Give back each record precisely, pictures excluded.

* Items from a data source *
*** Begin section ***
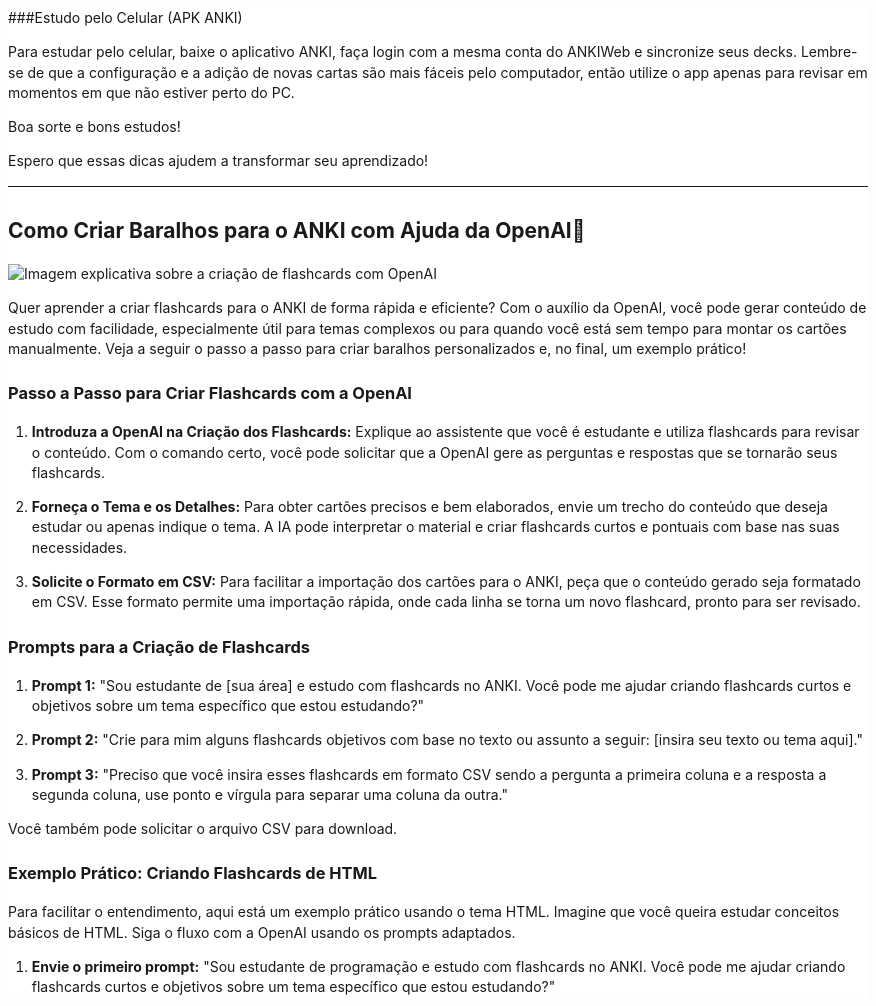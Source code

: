 ###Estudo pelo Celular (APK ANKI)

Para estudar pelo celular, baixe o aplicativo ANKI, faça login com a mesma conta do ANKIWeb e sincronize seus decks. Lembre-se de que a configuração e a adição de novas cartas são mais fáceis pelo computador, então utilize o app apenas para revisar em momentos em que não estiver perto do PC.

Boa sorte e bons estudos!

Espero que essas dicas ajudem a transformar seu aprendizado!

---

## Como Criar Baralhos para o ANKI com Ajuda da OpenAI🚀

![Imagem explicativa sobre a criação de flashcards com OpenAI](imagens/flashcards_openai.jpg)

Quer aprender a criar flashcards para o ANKI de forma rápida e eficiente? Com o auxílio da OpenAI, você pode gerar conteúdo de estudo com facilidade, especialmente útil para temas complexos ou para quando você está sem tempo para montar os cartões manualmente. Veja a seguir o passo a passo para criar baralhos personalizados e, no final, um exemplo prático!

### Passo a Passo para Criar Flashcards com a OpenAI

1. **Introduza a OpenAI na Criação dos Flashcards:** Explique ao assistente que você é estudante e utiliza flashcards para revisar o conteúdo. Com o comando certo, você pode solicitar que a OpenAI gere as perguntas e respostas que se tornarão seus flashcards.
   
2. **Forneça o Tema e os Detalhes:** Para obter cartões precisos e bem elaborados, envie um trecho do conteúdo que deseja estudar ou apenas indique o tema. A IA pode interpretar o material e criar flashcards curtos e pontuais com base nas suas necessidades.
   
3. **Solicite o Formato em CSV:** Para facilitar a importação dos cartões para o ANKI, peça que o conteúdo gerado seja formatado em CSV. Esse formato permite uma importação rápida, onde cada linha se torna um novo flashcard, pronto para ser revisado.
   
### Prompts para a Criação de Flashcards

1. **Prompt 1:** "Sou estudante de [sua área] e estudo com flashcards no ANKI. Você pode me ajudar criando flashcards curtos e objetivos sobre um tema específico que estou estudando?"
   
2. **Prompt 2:** "Crie para mim alguns flashcards objetivos com base no texto ou assunto a seguir: [insira seu texto ou tema aqui]."
   
3. **Prompt 3:** "Preciso que você insira esses flashcards em formato CSV sendo a pergunta a primeira coluna e a resposta a segunda coluna, use ponto e vírgula para separar uma coluna da outra."

Você também pode solicitar o arquivo CSV para download.

### Exemplo Prático: Criando Flashcards de HTML

Para facilitar o entendimento, aqui está um exemplo prático usando o tema HTML. Imagine que você queira estudar conceitos básicos de HTML. Siga o fluxo com a OpenAI usando os prompts adaptados.

1. **Envie o primeiro prompt:** "Sou estudante de programação e estudo com flashcards no ANKI. Você pode me ajudar criando flashcards curtos e objetivos sobre um tema específico que estou estudando?"
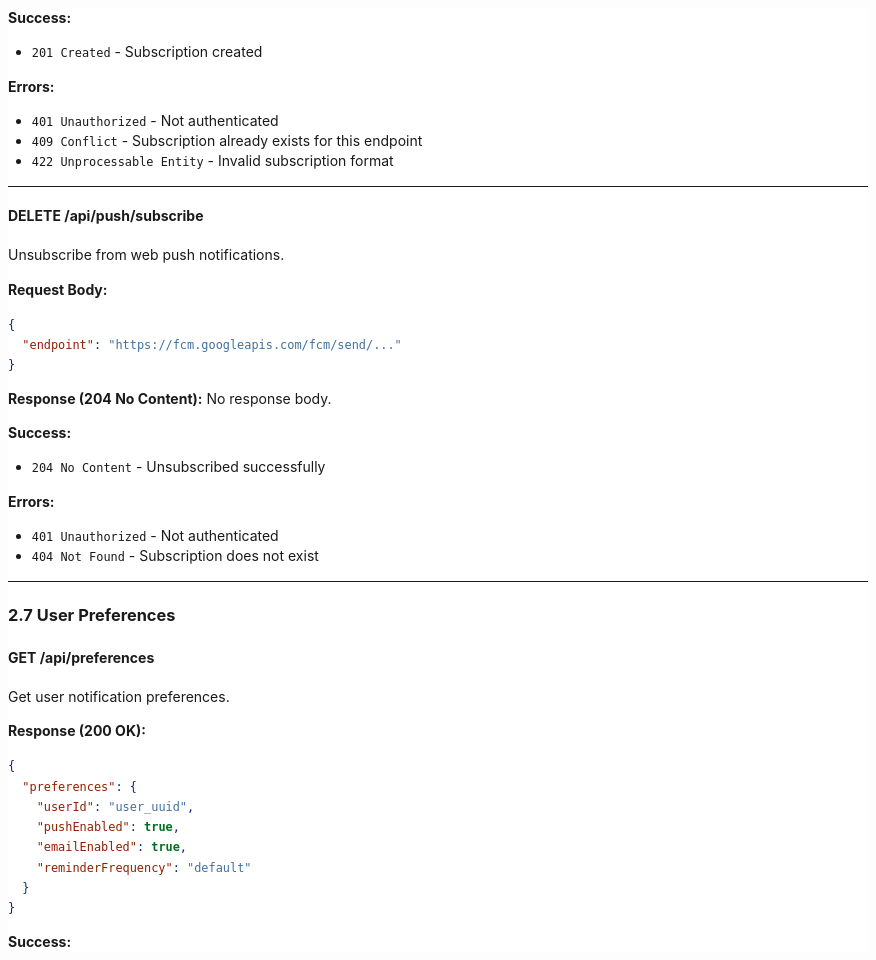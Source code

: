 **Success:**

- `201 Created` - Subscription created

**Errors:**

- `401 Unauthorized` - Not authenticated
- `409 Conflict` - Subscription already exists for this endpoint
- `422 Unprocessable Entity` - Invalid subscription format

---

#### DELETE /api/push/subscribe

Unsubscribe from web push notifications.

**Request Body:**

```json
{
  "endpoint": "https://fcm.googleapis.com/fcm/send/..."
}
```

**Response (204 No Content):**
No response body.

**Success:**

- `204 No Content` - Unsubscribed successfully

**Errors:**

- `401 Unauthorized` - Not authenticated
- `404 Not Found` - Subscription does not exist

---

### 2.7 User Preferences

#### GET /api/preferences

Get user notification preferences.

**Response (200 OK):**

```json
{
  "preferences": {
    "userId": "user_uuid",
    "pushEnabled": true,
    "emailEnabled": true,
    "reminderFrequency": "default"
  }
}
```

**Success:**
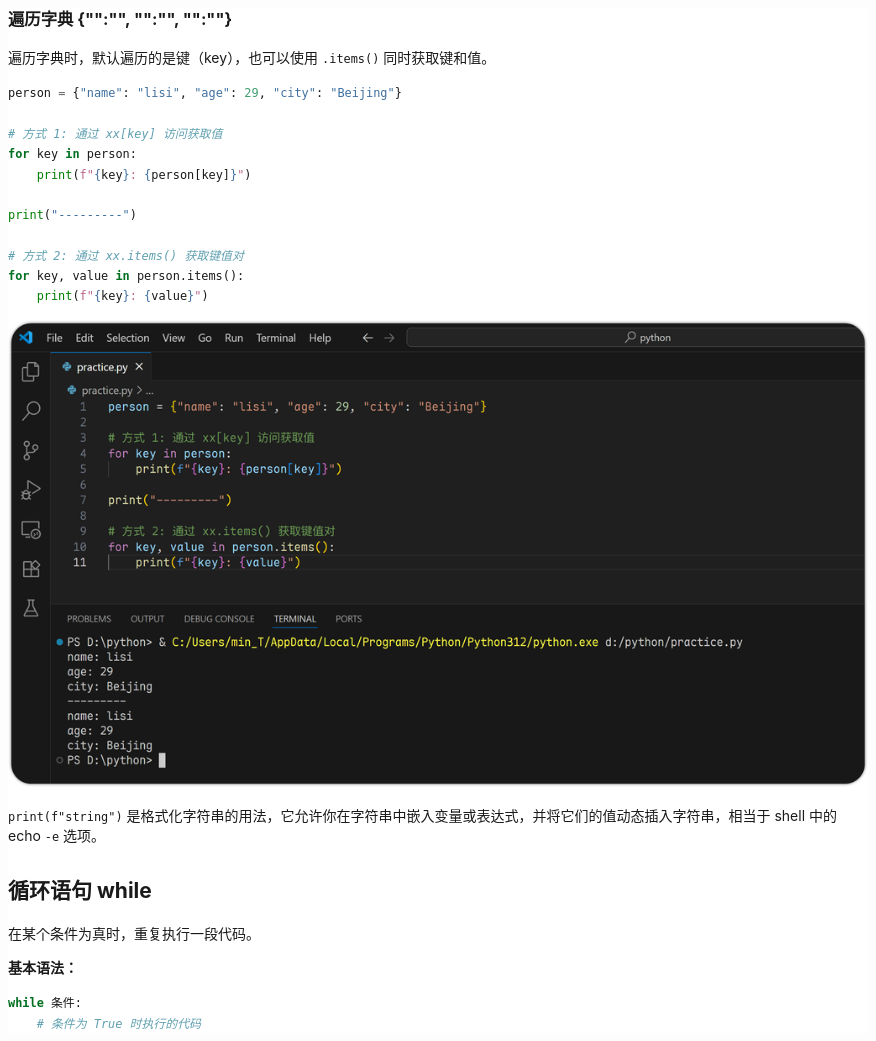 ### 遍历字典 {"":"", "":"", "":""}

遍历字典时，默认遍历的是键（key），也可以使用 `.items()` 同时获取键和值。

```python
person = {"name": "lisi", "age": 29, "city": "Beijing"}

# 方式 1: 通过 xx[key] 访问获取值
for key in person:
    print(f"{key}: {person[key]}")

print("---------")

# 方式 2: 通过 xx.items() 获取键值对
for key, value in person.items():
    print(f"{key}: {value}")
```

![](assets/rwIfiXqDgMFgnC74wNGtLUcw8Ah6pSjqUPS---SrupY=.png)

`print(f"string")` 是格式化字符串的用法，它允许你在字符串中嵌入变量或表达式，并将它们的值动态插入字符串，相当于 shell 中的 echo `-e` 选项。

## 循环语句 while

在某个条件为真时，重复执行一段代码。

**基本语法：**

```python
while 条件:
    # 条件为 True 时执行的代码
```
*** End section ***
* RESPONSE AREA *
Source code

: ###Estudo pelo Celular (APK ANKI)

Para estudar pelo celular, baixe o aplicativo ANKI, faça login com a mesma conta do ANKIWeb e sincronize seus decks. Lembre-se de que a configuração e a adição de novas cartas são mais fáceis pelo computador, então utilize o app apenas para revisar em momentos em que não estiver perto do PC.

Boa sorte e bons estudos!

Espero que essas dicas ajudem a transformar seu aprendizado!

---

## Como Criar Baralhos para o ANKI com Ajuda da OpenAI🚀

![Imagem explicativa sobre a criação de flashcards com OpenAI](imagens/flashcards_openai.jpg)

Quer aprender a criar flashcards para o ANKI de forma rápida e eficiente? Com o auxílio da OpenAI, você pode gerar conteúdo de estudo com facilidade, especialmente útil para temas complexos ou para quando você está sem tempo para montar os cartões manualmente. Veja a seguir o passo a passo para criar baralhos personalizados e, no final, um exemplo prático!

### Passo a Passo para Criar Flashcards com a OpenAI

1. **Introduza a OpenAI na Criação dos Flashcards:** Explique ao assistente que você é estudante e utiliza flashcards para revisar o conteúdo. Com o comando certo, você pode solicitar que a OpenAI gere as perguntas e respostas que se tornarão seus flashcards.
   
2. **Forneça o Tema e os Detalhes:** Para obter cartões precisos e bem elaborados, envie um trecho do conteúdo que deseja estudar ou apenas indique o tema. A IA pode interpretar o material e criar flashcards curtos e pontuais com base nas suas necessidades.
   
3. **Solicite o Formato em CSV:** Para facilitar a importação dos cartões para o ANKI, peça que o conteúdo gerado seja formatado em CSV. Esse formato permite uma importação rápida, onde cada linha se torna um novo flashcard, pronto para ser revisado.
   
### Prompts para a Criação de Flashcards

1. **Prompt 1:** "Sou estudante de [sua área] e estudo com flashcards no ANKI. Você pode me ajudar criando flashcards curtos e objetivos sobre um tema específico que estou estudando?"
   
2. **Prompt 2:** "Crie para mim alguns flashcards objetivos com base no texto ou assunto a seguir: [insira seu texto ou tema aqui]."
   
3. **Prompt 3:** "Preciso que você insira esses flashcards em formato CSV sendo a pergunta a primeira coluna e a resposta a segunda coluna, use ponto e vírgula para separar uma coluna da outra."

Você também pode solicitar o arquivo CSV para download.

### Exemplo Prático: Criando Flashcards de HTML

Para facilitar o entendimento, aqui está um exemplo prático usando o tema HTML. Imagine que você queira estudar conceitos básicos de HTML. Siga o fluxo com a OpenAI usando os prompts adaptados.

1. **Envie o primeiro prompt:** "Sou estudante de programação e estudo com flashcards no ANKI. Você pode me ajudar criando flashcards curtos e objetivos sobre um tema específico que estou estudando?"
Source code

: **Success:**

- `201 Created` - Subscription created

**Errors:**

- `401 Unauthorized` - Not authenticated
- `409 Conflict` - Subscription already exists for this endpoint
- `422 Unprocessable Entity` - Invalid subscription format

---

#### DELETE /api/push/subscribe

Unsubscribe from web push notifications.

**Request Body:**

```json
{
  "endpoint": "https://fcm.googleapis.com/fcm/send/..."
}
```

**Response (204 No Content):**
No response body.

**Success:**

- `204 No Content` - Unsubscribed successfully

**Errors:**

- `401 Unauthorized` - Not authenticated
- `404 Not Found` - Subscription does not exist

---

### 2.7 User Preferences

#### GET /api/preferences

Get user notification preferences.

**Response (200 OK):**

```json
{
  "preferences": {
    "userId": "user_uuid",
    "pushEnabled": true,
    "emailEnabled": true,
    "reminderFrequency": "default"
  }
}
```

**Success:**
 ### 遍历字典 {"":"", "":"", "":""}

遍历字典时，默认遍历的是键（key），也可以使用 `.items()` 同时获取键和值。

```python
person = {"name": "lisi", "age": 29, "city": "Beijing"}

# 方式 1: 通过 xx[key] 访问获取值
for key in person:
    print(f"{key}: {person[key]}")

print("---------")

# 方式 2: 通过 xx.items() 获取键值对
for key, value in person.items():
    print(f"{key}: {value}")
```

![](assets/rwIfiXqDgMFgnC74wNGtLUcw8Ah6pSjqUPS---SrupY=.png)

`print(f"string")` 是格式化字符串的用法，它允许你在字符串中嵌入变量或表达式，并将它们的值动态插入字符串，相当于 shell 中的 echo `-e` 选项。

## 循环语句 while

在某个条件为真时，重复执行一段代码。

**基本语法：**

```python
while 条件:
    # 条件为 True 时执行的代码
```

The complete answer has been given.